Aretologia era uma literatura greco-romana sobre pessoas em
que se tornava visível uma força divina, chamada areté, força, virtude e
valor fora do comum entre os humanos, de tal maneira que eles eram
classificados como “os divinos”. Isso deu origem a um tipo de literatura baseada
no cacife desses personagens, assim tipo axé dos afrodescendentes brasileiros da Bahia,
onde o axé é força, virtude
espiritual. Este gênero de escrita foi um gênero que campeou em círculos
cristãos da Igreja primitiva e se apoderou também da vida de Jesus, e mais
tarde continuou a comandar a escrita dos “Atos dos mártires” e “Vidas dos
Santos” como chegaram até nós hoje. Essa doutrina influenciou fortemente os
judeus da diáspora que depois se tornaram cristãos, como afirmam os
historiadores. Personalidades como Alexandre Magno e o imperador Augusto eram
considerados como “homens milagrosos e apelidados como “filhos de Deus”, os
“divinos”. No conceito popular eram seres celestes “revestidos de figura
terrestre que apareceram em nosso mundo, alguns vivendo tão virtuosamente,
muitas vezes renunciando a todo prazer, à carne e à sexualidade, e com tanta
força ou areté, que eram exorcistas e curavam doentes, às vezes
ressuscitavam mortos. O divino tornava-se visível em seu miraculoso
aparecimento terreno. Nasciam também miraculosamente do próprio Deus, muitas
vezes virginalmente, isto é, eram divinos. Depois da morte eram “arrebatados”,
tirados “dentre os humanos” e “assumidos” junto aos seres divinos e não
raramente apareciam depois a seus íntimos e “admiradores”. Os estudiosos
dizem que “judeus de língua grega,
educados com tais ideias, ao ouvirem falar sobre Jesus e ao se tornarem
cristãos, sentiam-se plenamente motivados para interpretarem Jesus neste formato
padrão helenista dessa aretologia. (Cf. E.Schillebeeckx, Jesus a história de um
Vivente, p.425). No evangelho de Marcos e de João foram usadas referências que
tiveram como fonte essa aretologia. Uma referência muito clara é a terminação
do evangelho de João onde diz: “Jesus realizou ante os olhos de seus
discípulos muitos outros sinais
que não estão escritos neste livro. Estes foram escritos para que creiam que
Jesus é o Cristo, o filho de Deus, e, crendo, tenham a vida em seu nome”
(Jo.21,25). Justamente era assim que terminava o final das vidas de todos
os miraculosos homens de Deus: “Poderíamos falar de muitas outras coisas e
nunca terminaríamos.

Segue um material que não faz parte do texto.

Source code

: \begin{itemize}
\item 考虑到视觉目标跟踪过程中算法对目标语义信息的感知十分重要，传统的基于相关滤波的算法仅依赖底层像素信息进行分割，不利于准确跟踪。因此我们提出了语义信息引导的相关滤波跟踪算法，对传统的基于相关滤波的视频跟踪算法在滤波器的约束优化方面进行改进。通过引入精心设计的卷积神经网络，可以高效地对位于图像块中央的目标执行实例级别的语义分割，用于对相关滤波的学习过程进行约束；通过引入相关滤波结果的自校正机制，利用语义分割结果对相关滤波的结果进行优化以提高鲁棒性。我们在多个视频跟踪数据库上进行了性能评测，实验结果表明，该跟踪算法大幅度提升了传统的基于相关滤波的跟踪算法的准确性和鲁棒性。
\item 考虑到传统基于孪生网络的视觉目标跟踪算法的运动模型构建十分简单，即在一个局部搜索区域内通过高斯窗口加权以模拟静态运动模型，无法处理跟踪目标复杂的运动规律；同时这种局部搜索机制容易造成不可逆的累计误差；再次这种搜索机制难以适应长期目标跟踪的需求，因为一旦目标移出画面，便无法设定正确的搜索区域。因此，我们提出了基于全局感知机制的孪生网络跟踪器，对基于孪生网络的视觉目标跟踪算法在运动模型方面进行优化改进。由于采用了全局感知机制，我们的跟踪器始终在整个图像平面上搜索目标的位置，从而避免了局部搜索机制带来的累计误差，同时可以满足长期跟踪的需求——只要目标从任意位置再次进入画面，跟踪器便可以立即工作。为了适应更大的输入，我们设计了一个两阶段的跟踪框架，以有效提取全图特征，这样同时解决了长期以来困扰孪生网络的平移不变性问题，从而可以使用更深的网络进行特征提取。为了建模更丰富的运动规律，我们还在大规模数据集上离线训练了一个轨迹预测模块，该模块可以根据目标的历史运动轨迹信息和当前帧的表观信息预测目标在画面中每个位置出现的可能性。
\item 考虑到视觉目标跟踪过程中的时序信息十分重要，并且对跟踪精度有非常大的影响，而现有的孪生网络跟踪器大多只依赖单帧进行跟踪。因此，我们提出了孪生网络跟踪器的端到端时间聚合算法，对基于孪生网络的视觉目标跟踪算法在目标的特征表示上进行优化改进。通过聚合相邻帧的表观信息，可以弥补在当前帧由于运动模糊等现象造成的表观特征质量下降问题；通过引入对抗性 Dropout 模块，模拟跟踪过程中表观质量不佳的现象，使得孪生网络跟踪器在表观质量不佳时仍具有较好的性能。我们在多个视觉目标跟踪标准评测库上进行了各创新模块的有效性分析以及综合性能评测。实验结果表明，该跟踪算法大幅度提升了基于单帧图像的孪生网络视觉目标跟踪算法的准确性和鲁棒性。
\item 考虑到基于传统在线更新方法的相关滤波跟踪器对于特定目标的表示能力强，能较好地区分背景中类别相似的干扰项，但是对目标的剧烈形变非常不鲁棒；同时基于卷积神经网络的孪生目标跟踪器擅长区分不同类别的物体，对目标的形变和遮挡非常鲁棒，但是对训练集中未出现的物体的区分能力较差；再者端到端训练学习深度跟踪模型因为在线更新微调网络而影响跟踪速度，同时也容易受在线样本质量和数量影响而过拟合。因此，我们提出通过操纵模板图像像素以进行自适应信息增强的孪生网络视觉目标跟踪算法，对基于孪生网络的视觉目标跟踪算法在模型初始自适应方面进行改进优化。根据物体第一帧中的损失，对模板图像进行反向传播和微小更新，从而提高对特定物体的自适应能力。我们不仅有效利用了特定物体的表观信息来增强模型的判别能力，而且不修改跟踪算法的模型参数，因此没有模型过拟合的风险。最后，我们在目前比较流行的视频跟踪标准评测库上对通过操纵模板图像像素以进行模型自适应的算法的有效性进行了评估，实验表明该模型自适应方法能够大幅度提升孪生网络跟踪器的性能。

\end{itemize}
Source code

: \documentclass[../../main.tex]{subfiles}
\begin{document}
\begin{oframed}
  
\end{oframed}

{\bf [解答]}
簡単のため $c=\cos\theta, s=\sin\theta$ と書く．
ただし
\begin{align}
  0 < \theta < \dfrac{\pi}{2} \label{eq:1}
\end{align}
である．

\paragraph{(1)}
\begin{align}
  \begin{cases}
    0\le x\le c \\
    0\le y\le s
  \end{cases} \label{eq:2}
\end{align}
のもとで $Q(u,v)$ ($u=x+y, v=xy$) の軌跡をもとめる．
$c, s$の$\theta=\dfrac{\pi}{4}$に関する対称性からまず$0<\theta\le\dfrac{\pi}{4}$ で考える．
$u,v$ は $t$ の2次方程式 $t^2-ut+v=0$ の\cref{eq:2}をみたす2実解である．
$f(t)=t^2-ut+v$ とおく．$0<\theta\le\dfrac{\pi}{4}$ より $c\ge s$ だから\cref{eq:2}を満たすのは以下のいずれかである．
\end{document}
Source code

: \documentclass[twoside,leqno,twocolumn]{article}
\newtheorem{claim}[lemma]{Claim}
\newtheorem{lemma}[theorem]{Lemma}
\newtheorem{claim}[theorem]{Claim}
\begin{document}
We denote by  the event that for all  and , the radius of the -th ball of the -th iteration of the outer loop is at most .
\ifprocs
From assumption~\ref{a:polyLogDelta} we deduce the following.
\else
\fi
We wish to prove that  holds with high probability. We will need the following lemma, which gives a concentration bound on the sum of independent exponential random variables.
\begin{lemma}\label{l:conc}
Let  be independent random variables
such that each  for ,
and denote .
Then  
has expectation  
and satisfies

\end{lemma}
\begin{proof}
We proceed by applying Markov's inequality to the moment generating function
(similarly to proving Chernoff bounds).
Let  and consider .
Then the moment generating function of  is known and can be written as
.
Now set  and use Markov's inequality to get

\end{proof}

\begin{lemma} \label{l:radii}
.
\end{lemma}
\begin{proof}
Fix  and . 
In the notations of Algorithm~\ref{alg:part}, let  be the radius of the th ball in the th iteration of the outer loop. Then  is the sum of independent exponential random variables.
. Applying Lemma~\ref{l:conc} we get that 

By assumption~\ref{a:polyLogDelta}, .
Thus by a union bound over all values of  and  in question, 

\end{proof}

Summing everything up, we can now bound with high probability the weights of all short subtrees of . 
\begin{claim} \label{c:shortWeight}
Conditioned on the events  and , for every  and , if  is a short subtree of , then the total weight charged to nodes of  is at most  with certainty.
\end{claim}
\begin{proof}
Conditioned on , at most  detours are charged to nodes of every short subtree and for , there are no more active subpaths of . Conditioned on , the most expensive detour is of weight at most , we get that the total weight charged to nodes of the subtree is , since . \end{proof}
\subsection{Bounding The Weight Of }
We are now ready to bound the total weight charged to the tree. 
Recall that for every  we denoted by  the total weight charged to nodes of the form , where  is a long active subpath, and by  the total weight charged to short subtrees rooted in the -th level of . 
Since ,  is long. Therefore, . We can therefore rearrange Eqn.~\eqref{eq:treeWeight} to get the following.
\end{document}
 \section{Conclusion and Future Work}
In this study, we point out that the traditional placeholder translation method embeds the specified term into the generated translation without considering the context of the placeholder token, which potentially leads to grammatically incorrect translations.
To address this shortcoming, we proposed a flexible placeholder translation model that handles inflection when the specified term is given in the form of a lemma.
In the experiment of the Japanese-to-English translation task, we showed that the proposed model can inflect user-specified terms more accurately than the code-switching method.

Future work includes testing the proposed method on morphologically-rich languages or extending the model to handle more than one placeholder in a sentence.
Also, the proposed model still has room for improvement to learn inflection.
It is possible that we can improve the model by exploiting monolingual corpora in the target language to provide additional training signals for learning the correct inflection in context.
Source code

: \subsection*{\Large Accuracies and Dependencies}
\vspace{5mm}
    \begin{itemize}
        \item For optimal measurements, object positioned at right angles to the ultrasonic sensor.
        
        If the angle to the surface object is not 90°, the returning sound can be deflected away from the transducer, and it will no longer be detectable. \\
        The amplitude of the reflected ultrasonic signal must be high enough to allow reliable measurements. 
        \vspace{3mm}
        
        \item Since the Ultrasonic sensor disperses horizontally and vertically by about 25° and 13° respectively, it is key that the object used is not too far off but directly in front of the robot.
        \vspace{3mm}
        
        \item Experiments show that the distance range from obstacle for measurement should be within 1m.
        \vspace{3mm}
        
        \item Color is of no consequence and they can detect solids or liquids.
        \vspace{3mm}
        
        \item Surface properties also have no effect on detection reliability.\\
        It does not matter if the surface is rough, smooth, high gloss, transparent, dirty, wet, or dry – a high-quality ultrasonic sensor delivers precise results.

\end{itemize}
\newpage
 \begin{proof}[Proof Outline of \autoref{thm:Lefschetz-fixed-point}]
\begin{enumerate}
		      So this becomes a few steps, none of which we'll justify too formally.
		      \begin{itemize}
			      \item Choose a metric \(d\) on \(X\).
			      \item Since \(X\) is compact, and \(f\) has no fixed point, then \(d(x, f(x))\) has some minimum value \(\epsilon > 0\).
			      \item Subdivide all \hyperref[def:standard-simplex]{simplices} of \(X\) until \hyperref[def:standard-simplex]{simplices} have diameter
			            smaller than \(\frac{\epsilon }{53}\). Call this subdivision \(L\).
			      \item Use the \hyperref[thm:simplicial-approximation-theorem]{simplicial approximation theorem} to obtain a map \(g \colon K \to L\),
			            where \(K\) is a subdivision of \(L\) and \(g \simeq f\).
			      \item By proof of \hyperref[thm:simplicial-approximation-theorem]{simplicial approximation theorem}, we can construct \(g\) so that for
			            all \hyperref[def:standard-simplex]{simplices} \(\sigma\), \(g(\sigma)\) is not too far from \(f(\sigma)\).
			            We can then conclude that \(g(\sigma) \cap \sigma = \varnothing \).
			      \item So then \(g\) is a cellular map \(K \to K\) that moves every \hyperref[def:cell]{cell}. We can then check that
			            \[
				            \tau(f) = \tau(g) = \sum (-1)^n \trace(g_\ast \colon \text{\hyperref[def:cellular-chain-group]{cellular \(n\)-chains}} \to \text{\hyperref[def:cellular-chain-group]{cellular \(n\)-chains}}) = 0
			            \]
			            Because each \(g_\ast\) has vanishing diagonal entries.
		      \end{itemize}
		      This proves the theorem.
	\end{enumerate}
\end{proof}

Mas para concluir podemos dizer: “ele é tudo”. Como
poderíamos encontrar forças para elogiá-lo?” (Sr.43,27). E: “O restante
das ações dele, de seus combates, das proezas que realizou, de seus títulos de
glória, não foi escrito pois seria assunto demais” (1.Mc.9,22). Aretologias
e biografias de heróis se escreviam com finalidade propagandista. Lucas usa
frequente este recurso a fim de tornar seu evangelho mais “acessível” para os
gregos. Em lugares mais destacados, como o seu evangelho da infância de Jesus,
é apresentado como uma aretologia. E não
só: Os Atos dos Apóstolos continuam a mesma narrativa sobre os “grandes feitos”
dos apóstolos, como em At.2,22. (o.c.p.427). No Novo Testamento, a primeira
propaganda missionária pertence à aretologia, aumentando as listas de milagres
bem como os formatos de vocações e chamados para uma missão.
Conclusão. Numa de suas Cartas Paulo fala sobre missionários que têm
no bolso “cartas de recomendação”. Na realidade eram cartas onde alguma
comunidade atestava neles obras miraculosas, “aretológicas”, imitando os
grandes milagres de Jesus. Em resposta, Paulo declara que prega Jesus mas “sem
esses poderes, para não diminuir o valor da cruz de Cristo”. Por isso se refere
aos valores onde se baseava: “nos sofrimentos e nas perseguições por amor a
Cristo” (2Cor.4,7-12). Isto prova como essa aretologia influenciava
comunidades e cristãos. Tomara que hoje, passados tantos anos, ainda não
continue influenciando não só pregadores evangélicos, mas também católicos.